**EXERCISE**
Return each entry below word for word, leaving out any image.

Stored data

══════

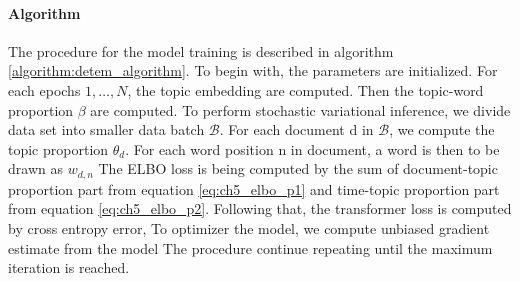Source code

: \paragraph{Algorithm}The procedure for the model training is described in algorithm \ref{algorithm:detem_algorithm}. To begin with, the parameters are initialized.
For each epochs $ 1,\dots, N $, the topic embedding are computed. 
Then the topic-word proportion $ \beta $ are computed.
To perform stochastic variational inference, we divide data set into smaller data batch $ \mathcal{B} $.
For each document d in $ \mathcal{B} $, we compute the topic proportion $ \theta_d $. For each word position n in document, a word is then to be drawn as $ w_{d,n} $
The ELBO loss is being computed by the sum of document-topic proportion part from equation \ref{eq:ch5_elbo_p1} and time-topic proportion part from equation \ref{eq:ch5_elbo_p2}.
Following that, the transformer loss is computed by cross entropy error, 
To optimizer the model, we compute unbiased gradient estimate from the model 
The procedure continue repeating until the maximum iteration is reached.



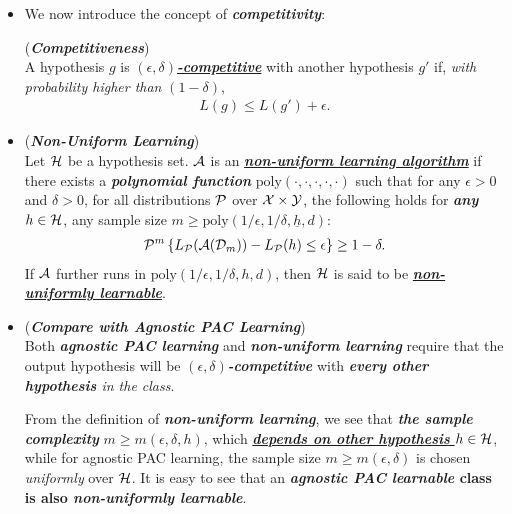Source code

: \documentclass[11pt]{article}
\begin{document}
\begin{itemize}
\item We now introduce the concept of \emph{\textbf{competitivity}}:
\begin{definition} (\emph{\textbf{Competitiveness}}) \\
A hypothesis $g$ is \underline{\emph{\textbf{$(\epsilon, \delta)$-competitive}}} with another hypothesis $g'$ if, \emph{with probability higher than} $(1 - \delta)$,
\begin{align*}
L(g) \le L(g') + \epsilon.
\end{align*}
\end{definition}

\item  \begin{definition} (\emph{\textbf{Non-Uniform Learning}})\\
Let ${\mathcal H}$ be a hypothesis set. ${\mathcal A}$ is an \underline{\emph{\textbf{non-uniform learning algorithm}}} if there
exists a \emph{\textbf{polynomial function}} $\text{poly}(\cdot, \cdot, \cdot, \cdot, \cdot)$  such that for any $\epsilon > 0$ and $\delta > 0$,
for all distributions ${\mathcal P}$ over ${\mathcal X} \times {\mathcal Y}$, the following holds for \textbf{\emph{any}} $h \in {\mathcal H}$, any sample size $m \ge \text{poly}(1/\epsilon, 1/\delta, \underline{h}, d)$:
\begin{align}
{\mathcal P}^{m}\left\{L_{{\mathcal P}}({\mathcal A}({\mathcal D}_{m})) - L_{{\mathcal P}}(h)  \le \epsilon \right\} \ge 1 - \delta. \label{eqn: agnostic_pac_definition}
\end{align} If ${\mathcal A}$ further runs in $\text{poly}(1/\epsilon, 1/\delta, h, d)$, then ${\mathcal H}$ is said to be \emph{\textbf{\underline{non-uniformly learnable}}}. 
\end{definition}

\item \begin{remark} (\textbf{\emph{Compare with Agnostic PAC Learning}})\\
Both \emph{\textbf{agnostic PAC learning}} and \emph{\textbf{non-uniform learning}} require that the output hypothesis will be \emph{\textbf{$(\epsilon, \delta)$-competitive}} with \emph{\textbf{every other hypothesis} in the class}. 

From the definition of \emph{\textbf{non-uniform learning}}, we see that \emph{\textbf{the sample complexity}} $m \ge m(\epsilon, \delta, h)$, which \underline{\emph{\textbf{depends on other hypothesis}} $h \in {\mathcal H}$}, while for agnostic PAC learning, the sample size $m \ge m(\epsilon, \delta)$ is chosen \emph{uniformly} over ${\mathcal H}$.  It is easy to see that an \textbf{\emph{agnostic PAC learnable} class is also \emph{non-uniformly learnable}}.
\end{remark}
\end{itemize}
\end{document}
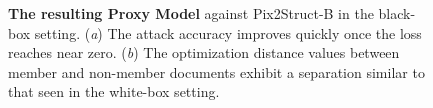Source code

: \begin{figure}[h]
    \centering
\caption{\textbf{The resulting Proxy Model} against Pix2Struct-B in the black-box setting. (\textit{a}) The attack accuracy improves quickly once the loss reaches near zero. (\textit{b}) The optimization distance values between member and non-member documents exhibit a separation similar to that seen in the white-box setting.}
\label{fig:proxy_model}
\end{figure}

══════

**EXERCISE SOLUTION**
Source code

: \paragraph{Algorithm}The procedure for the model training is described in algorithm \ref{algorithm:detem_algorithm}. To begin with, the parameters are initialized.
For each epochs $ 1,\dots, N $, the topic embedding are computed. 
Then the topic-word proportion $ \beta $ are computed.
To perform stochastic variational inference, we divide data set into smaller data batch $ \mathcal{B} $.
For each document d in $ \mathcal{B} $, we compute the topic proportion $ \theta_d $. For each word position n in document, a word is then to be drawn as $ w_{d,n} $
The ELBO loss is being computed by the sum of document-topic proportion part from equation \ref{eq:ch5_elbo_p1} and time-topic proportion part from equation \ref{eq:ch5_elbo_p2}.
Following that, the transformer loss is computed by cross entropy error, 
To optimizer the model, we compute unbiased gradient estimate from the model 
The procedure continue repeating until the maximum iteration is reached.



Source code

: \documentclass[11pt]{article}
\begin{document}
\begin{itemize}
\item We now introduce the concept of \emph{\textbf{competitivity}}:
\begin{definition} (\emph{\textbf{Competitiveness}}) \\
A hypothesis $g$ is \underline{\emph{\textbf{$(\epsilon, \delta)$-competitive}}} with another hypothesis $g'$ if, \emph{with probability higher than} $(1 - \delta)$,
\begin{align*}
L(g) \le L(g') + \epsilon.
\end{align*}
\end{definition}

\item  \begin{definition} (\emph{\textbf{Non-Uniform Learning}})\\
Let ${\mathcal H}$ be a hypothesis set. ${\mathcal A}$ is an \underline{\emph{\textbf{non-uniform learning algorithm}}} if there
exists a \emph{\textbf{polynomial function}} $\text{poly}(\cdot, \cdot, \cdot, \cdot, \cdot)$  such that for any $\epsilon > 0$ and $\delta > 0$,
for all distributions ${\mathcal P}$ over ${\mathcal X} \times {\mathcal Y}$, the following holds for \textbf{\emph{any}} $h \in {\mathcal H}$, any sample size $m \ge \text{poly}(1/\epsilon, 1/\delta, \underline{h}, d)$:
\begin{align}
{\mathcal P}^{m}\left\{L_{{\mathcal P}}({\mathcal A}({\mathcal D}_{m})) - L_{{\mathcal P}}(h)  \le \epsilon \right\} \ge 1 - \delta. \label{eqn: agnostic_pac_definition}
\end{align} If ${\mathcal A}$ further runs in $\text{poly}(1/\epsilon, 1/\delta, h, d)$, then ${\mathcal H}$ is said to be \emph{\textbf{\underline{non-uniformly learnable}}}. 
\end{definition}

\item \begin{remark} (\textbf{\emph{Compare with Agnostic PAC Learning}})\\
Both \emph{\textbf{agnostic PAC learning}} and \emph{\textbf{non-uniform learning}} require that the output hypothesis will be \emph{\textbf{$(\epsilon, \delta)$-competitive}} with \emph{\textbf{every other hypothesis} in the class}. 

From the definition of \emph{\textbf{non-uniform learning}}, we see that \emph{\textbf{the sample complexity}} $m \ge m(\epsilon, \delta, h)$, which \underline{\emph{\textbf{depends on other hypothesis}} $h \in {\mathcal H}$}, while for agnostic PAC learning, the sample size $m \ge m(\epsilon, \delta)$ is chosen \emph{uniformly} over ${\mathcal H}$.  It is easy to see that an \textbf{\emph{agnostic PAC learnable} class is also \emph{non-uniformly learnable}}.
\end{remark}
\end{itemize}
\end{document}
Source code

: \begin{figure}[h]
    \centering
\caption{\textbf{The resulting Proxy Model} against Pix2Struct-B in the black-box setting. (\textit{a}) The attack accuracy improves quickly once the loss reaches near zero. (\textit{b}) The optimization distance values between member and non-member documents exhibit a separation similar to that seen in the white-box setting.}
\label{fig:proxy_model}
\end{figure}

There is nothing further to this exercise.